L’arrêt a été rendu le 27 juin 2023.
Exposé du litige :
M. [P] a été engagé en contrat à durée indéterminée le 16 septembre 2009 en qualité d’attaché commercial par la société ESTOUR EMBALLAGES devenue la SAS ENTOURAGE et exerçait au dernier état de la relation contractuelle depuis le 1er janvier 2019 la fonction de Manager commercial.
Son contrat de travail comportait une clause de non-concurrence avec une contrepartie financière.
M. [P] a quitté la SAS ENTOURAGE le 10 juin 2022 à la suite d’une rupture conventionnelle signée le 2 mai 2022.
Le 15 juin 2022, M. [P] a été engagé par la société ASTIC EMBALLAGE en qualité de responsable produit, catégorie cadre.
Par courrier du 19 juillet 2022, la SAS ENTOURAGE informait M. [P] qu’elle maintenait la clause de non-concurrence concernant les départements 73, 74, et 38, lui rappelait qu’il devait la respecter et que pendant toute la durée d’interdiction, il percevrait la contrepartie financière prévue au contrat.

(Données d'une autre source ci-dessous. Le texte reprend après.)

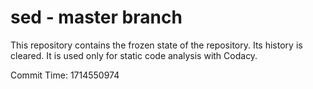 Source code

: # sed - master branch

This repository contains the frozen state of the repository.
Its history is cleared. It is used only for static code
analysis with Codacy.

Commit Time: 1714550974
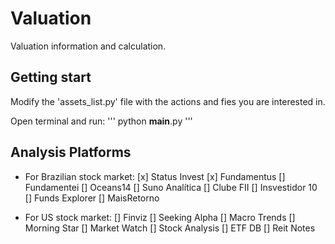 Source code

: # Valuation

Valuation information and calculation.

## Getting start

Modify the 'assets_list.py' file with the actions and fies you are interested in.

Open terminal and run:
'''
python __main__.py
'''


## Analysis Platforms
- For Brazilian stock market: 
[x] Status Invest
[x] Fundamentus
[] Fundamentei
[] Oceans14
[] Suno Analítica
[] Clube FII
[] Insvestidor 10
[] Funds Explorer
[] MaisRetorno

- For US stock market:
[] Finviz
[] Seeking Alpha
[] Macro Trends
[] Morning Star
[] Market Watch
[] Stock Analysis
[] ETF DB
[] Reit Notes
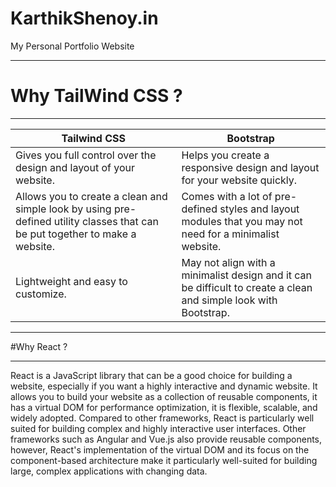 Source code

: # KarthikShenoy.in
My Personal Portfolio Website
***
# Why TailWind CSS ?
***
|                                                                      Tailwind CSS                                                                     |                                                                       Bootstrap                                                                       |
|------------------------------------------------------------------------------------------------------------------------------------------------|------------------------------------------------------------------------------------------------------------------------------------------------|
| Gives you full control over the design and layout of your website.                                                                              | Helps you create a responsive design and layout for your website quickly.                                                                         |
| Allows you to create a clean and simple look by using pre-defined utility classes that can be put together to make a website.                        | Comes with a lot of pre-defined styles and layout modules that you may not need for a minimalist website.                                         |
| Lightweight and easy to customize.                                                                                                                | May not align with a minimalist design and it can be difficult to create a clean and simple look with Bootstrap.                                    |

***
#Why React ?
***
React is a JavaScript library that can be a good choice for building a website, especially if you want a highly interactive and dynamic website. It allows you to build your website as a collection of reusable components, it has a virtual DOM for performance optimization, it is flexible, scalable, and widely adopted.
Compared to other frameworks, React is particularly well suited for building complex and highly interactive user interfaces. Other frameworks such as Angular and Vue.js also provide reusable components, however, React's implementation of the virtual DOM and its focus on the component-based architecture make it particularly well-suited for building large, complex applications with changing data.

<!-- Please keep in mind that GitHub markdown uses --- to create horizontal lines as well, but it's used for creating tables and it's not recommended to use it as a separator between sections. -->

Par courrier du 21 novembre 2022, la SAS ENTOURAGE informait M. [P] qu’ayant la preuve de la violation de la clause de non-concurrence, elle lui notifiait l’interruption du versement de la contrepartie financière afférente et de la saisine du conseil de prud’hommes aux fins d’obtenir le remboursement des sommes déjà versées et des dommages et intérêts en réparation du préjudice causé.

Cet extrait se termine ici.